To see the street in front of a Paris church on Whit Sunday, no one would believe religion was a matter not only of indifference, but of contempt, to the Paris workman. The road seen from a balcony is like an immense field of snow-drops. Hundreds of white-robed children float about among crowds of smiling parents and friends. And yet there is hardly anything in it beyond a domestic rite, something which it is respectable to go through at a certain age.

“I will sell my clothes, but my child shall not be different from others,” says a mother, who, no more than her husband, considers the spiritual aspect of the ceremony.

The domestic affections of the workman, where he has not been demoralized by licentiousness or vice, are strong, and his sense of duty to his relatives unusual. Thus it would seem not at all uncommon for a workman to support his wife’s mother, even when she lives far away. A workman who had done this for some time fell, through the state of public affairs, into such distress as to be obliged to earn his bread by selling journals in the street. After a time he recovered his position; but all through his period of poverty, the mother-in-law was allowed to believe that no change had taken place in his circumstances. Another workman, who had originally been in business as a butcher, partly ruined himself by undertaking the charge of his wife’s family. However, he never forsook the mother-in-law, but when he had a numerous family and only the small and precarious wages of a day laborer, she remained as much part of his family as the children.

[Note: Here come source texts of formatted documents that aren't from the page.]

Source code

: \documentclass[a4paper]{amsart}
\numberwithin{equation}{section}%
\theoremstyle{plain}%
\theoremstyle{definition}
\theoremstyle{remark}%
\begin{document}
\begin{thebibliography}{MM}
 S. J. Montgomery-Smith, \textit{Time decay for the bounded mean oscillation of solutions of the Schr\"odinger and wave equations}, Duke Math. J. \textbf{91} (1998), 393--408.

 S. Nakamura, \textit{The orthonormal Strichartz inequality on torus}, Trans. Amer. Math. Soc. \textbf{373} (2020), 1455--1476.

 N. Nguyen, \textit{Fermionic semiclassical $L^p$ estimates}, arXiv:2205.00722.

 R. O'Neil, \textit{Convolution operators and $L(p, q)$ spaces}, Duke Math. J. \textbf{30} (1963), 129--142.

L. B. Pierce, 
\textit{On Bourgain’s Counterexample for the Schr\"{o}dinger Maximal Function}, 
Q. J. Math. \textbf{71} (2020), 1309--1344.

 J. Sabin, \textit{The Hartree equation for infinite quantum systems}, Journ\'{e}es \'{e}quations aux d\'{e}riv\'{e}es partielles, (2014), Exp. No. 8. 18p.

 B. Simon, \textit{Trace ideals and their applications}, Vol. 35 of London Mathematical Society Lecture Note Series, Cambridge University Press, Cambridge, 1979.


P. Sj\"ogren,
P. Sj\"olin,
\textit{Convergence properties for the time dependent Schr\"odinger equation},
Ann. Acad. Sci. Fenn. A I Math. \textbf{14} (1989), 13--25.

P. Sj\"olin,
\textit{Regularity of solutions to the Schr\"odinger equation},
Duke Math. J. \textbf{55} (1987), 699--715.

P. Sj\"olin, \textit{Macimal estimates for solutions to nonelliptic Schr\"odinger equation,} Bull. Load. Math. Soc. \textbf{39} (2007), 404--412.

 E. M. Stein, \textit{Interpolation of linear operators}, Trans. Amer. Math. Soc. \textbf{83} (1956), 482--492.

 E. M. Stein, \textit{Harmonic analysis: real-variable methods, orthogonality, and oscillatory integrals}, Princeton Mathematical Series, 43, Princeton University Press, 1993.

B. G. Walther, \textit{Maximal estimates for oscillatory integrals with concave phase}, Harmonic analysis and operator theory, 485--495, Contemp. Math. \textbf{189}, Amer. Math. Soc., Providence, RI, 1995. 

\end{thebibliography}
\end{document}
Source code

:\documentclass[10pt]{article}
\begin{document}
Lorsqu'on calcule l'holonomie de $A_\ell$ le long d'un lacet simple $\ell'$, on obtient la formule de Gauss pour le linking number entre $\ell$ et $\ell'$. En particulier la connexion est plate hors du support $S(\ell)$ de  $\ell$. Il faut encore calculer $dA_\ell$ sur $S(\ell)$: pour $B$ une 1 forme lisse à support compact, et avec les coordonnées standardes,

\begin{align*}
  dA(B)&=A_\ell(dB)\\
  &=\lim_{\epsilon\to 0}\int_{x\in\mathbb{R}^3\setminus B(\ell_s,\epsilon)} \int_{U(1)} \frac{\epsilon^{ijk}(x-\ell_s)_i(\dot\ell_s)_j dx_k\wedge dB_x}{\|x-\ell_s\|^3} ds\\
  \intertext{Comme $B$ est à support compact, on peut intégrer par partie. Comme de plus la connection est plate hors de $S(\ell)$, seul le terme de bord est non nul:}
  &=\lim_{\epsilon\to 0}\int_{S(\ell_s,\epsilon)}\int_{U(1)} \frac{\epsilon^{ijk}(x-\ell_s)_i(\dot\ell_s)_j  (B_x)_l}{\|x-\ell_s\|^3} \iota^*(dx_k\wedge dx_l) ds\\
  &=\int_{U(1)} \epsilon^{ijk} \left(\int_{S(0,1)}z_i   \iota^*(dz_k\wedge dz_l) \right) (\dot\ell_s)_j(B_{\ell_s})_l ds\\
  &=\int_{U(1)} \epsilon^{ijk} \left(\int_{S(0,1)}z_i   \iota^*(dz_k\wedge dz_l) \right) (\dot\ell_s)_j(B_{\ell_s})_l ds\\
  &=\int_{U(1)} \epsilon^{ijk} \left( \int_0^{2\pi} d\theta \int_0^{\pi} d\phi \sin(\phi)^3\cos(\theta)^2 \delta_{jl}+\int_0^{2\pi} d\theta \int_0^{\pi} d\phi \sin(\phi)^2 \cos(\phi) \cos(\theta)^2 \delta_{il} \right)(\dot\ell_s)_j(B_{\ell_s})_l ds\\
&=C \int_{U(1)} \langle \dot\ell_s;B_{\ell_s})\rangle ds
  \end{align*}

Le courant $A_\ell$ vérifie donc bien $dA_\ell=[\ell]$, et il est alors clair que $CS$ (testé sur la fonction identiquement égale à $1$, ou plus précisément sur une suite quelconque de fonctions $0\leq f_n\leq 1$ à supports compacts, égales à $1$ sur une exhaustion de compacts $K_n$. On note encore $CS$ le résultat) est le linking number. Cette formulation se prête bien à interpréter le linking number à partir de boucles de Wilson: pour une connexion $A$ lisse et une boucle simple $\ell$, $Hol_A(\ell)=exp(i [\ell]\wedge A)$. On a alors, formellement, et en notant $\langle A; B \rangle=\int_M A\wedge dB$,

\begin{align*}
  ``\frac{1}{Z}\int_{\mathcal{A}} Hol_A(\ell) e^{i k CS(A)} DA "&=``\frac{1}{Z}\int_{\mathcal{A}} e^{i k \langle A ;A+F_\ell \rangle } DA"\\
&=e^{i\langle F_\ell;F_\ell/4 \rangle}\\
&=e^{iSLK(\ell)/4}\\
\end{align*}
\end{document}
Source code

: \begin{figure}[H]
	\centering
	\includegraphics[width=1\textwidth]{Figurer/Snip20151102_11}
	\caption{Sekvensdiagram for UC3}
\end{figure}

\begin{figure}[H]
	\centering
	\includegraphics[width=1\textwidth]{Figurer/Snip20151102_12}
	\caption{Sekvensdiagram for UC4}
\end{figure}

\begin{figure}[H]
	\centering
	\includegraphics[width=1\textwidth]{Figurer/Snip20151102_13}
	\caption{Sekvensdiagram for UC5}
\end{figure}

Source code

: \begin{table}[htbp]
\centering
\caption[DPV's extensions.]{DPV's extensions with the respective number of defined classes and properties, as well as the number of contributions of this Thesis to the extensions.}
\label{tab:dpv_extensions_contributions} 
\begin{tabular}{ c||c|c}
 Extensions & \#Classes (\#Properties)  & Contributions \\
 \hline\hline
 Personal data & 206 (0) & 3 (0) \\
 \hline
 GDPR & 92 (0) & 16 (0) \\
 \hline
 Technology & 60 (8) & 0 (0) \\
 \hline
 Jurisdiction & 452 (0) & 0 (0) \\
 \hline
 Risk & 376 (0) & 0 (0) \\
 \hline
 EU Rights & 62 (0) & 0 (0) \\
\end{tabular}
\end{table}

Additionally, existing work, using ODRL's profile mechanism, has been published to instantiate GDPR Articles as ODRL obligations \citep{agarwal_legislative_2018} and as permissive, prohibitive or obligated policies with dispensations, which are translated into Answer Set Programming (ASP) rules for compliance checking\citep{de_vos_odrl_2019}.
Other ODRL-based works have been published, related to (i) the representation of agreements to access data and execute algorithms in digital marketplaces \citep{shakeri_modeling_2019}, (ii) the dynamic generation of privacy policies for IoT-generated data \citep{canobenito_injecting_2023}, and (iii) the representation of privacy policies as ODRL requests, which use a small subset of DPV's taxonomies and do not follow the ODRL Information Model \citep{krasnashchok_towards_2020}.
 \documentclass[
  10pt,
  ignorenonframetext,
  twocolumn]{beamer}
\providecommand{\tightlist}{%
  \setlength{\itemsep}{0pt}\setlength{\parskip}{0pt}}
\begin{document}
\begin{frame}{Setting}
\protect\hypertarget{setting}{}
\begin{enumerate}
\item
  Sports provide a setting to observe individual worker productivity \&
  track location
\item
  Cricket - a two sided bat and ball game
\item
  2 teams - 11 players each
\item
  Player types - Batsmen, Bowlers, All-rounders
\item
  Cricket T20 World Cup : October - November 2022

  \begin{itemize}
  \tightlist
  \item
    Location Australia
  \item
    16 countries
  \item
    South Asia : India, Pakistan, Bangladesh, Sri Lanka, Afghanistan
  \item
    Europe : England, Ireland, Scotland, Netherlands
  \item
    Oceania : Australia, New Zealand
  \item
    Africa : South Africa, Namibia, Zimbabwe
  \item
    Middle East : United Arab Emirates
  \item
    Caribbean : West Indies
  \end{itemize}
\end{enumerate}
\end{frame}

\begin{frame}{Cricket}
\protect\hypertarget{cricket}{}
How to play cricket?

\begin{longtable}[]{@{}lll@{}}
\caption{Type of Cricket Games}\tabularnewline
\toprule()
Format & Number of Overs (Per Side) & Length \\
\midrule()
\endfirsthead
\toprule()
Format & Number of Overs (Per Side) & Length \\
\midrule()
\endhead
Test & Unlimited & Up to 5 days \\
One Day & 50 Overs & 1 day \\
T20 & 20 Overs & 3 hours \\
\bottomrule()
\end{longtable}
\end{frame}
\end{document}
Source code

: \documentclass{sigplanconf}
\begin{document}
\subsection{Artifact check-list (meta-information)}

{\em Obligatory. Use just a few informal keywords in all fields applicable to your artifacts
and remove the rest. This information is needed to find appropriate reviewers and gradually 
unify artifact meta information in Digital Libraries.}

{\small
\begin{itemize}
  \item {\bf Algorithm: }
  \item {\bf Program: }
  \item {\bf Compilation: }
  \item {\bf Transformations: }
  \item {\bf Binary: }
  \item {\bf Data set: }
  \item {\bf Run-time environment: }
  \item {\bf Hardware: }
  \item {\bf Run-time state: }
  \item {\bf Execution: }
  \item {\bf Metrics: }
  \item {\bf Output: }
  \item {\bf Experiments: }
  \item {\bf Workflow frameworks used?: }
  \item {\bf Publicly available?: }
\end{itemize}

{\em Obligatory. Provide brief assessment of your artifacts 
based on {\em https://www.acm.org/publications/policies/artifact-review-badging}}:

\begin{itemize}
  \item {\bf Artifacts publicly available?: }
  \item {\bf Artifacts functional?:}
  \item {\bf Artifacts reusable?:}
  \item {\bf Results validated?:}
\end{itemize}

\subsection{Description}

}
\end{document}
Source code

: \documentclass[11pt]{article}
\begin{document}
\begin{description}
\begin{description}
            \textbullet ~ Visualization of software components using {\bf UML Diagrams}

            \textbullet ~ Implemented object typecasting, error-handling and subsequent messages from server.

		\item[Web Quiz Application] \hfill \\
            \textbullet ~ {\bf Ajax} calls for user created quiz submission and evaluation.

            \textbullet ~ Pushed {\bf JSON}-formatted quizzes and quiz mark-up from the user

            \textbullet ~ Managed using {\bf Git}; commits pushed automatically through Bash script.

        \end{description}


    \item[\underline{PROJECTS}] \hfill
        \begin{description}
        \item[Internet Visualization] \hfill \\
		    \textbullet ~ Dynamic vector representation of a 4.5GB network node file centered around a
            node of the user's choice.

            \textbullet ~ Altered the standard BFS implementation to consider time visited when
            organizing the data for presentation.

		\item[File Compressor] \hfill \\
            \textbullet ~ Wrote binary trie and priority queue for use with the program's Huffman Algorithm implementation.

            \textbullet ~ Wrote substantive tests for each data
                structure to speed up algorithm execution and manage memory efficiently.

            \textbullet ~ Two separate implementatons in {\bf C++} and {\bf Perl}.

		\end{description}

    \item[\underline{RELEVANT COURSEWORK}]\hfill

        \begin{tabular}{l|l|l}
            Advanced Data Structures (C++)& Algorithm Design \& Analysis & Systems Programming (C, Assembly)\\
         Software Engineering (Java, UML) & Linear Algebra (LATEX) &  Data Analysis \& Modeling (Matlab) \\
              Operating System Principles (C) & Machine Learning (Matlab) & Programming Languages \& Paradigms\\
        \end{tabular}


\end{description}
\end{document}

The workman is careful of his children. He will fetch his daughter, apprenticed to dressmaking, from her work in the evening, and likes to have his son follow the same business as himself. He respects his own art, and has no desire to see his boy made into a clerk. If his wife is foolish enough to express such a wish he rates her soundly. “Does she want to make a skip-kennel (errand boy) of him because one gets dirty in factory work?”

“Thou knowest,” he concludes, “I always consider what thou sayest, but candidly, thou art unreasonable—wouldst thou then have him die of hunger when he is grown up? To slave at a desk is a miserable business; one ought to have a manual trade, with that a man always has his living at his fingers’ ends. Why! thou hast never said I was too dirty for thee; ah! I should like to see him a clerk. And to think that there are people who pretend that the woman has as much judgment as the man. Yes, yes, thou art a very good sort of a woman, but at bottom thou knowest nothing. Henri shall be a mechanic; the devil may burn me if ever he becomes a scribbling puppet.”—Good Words.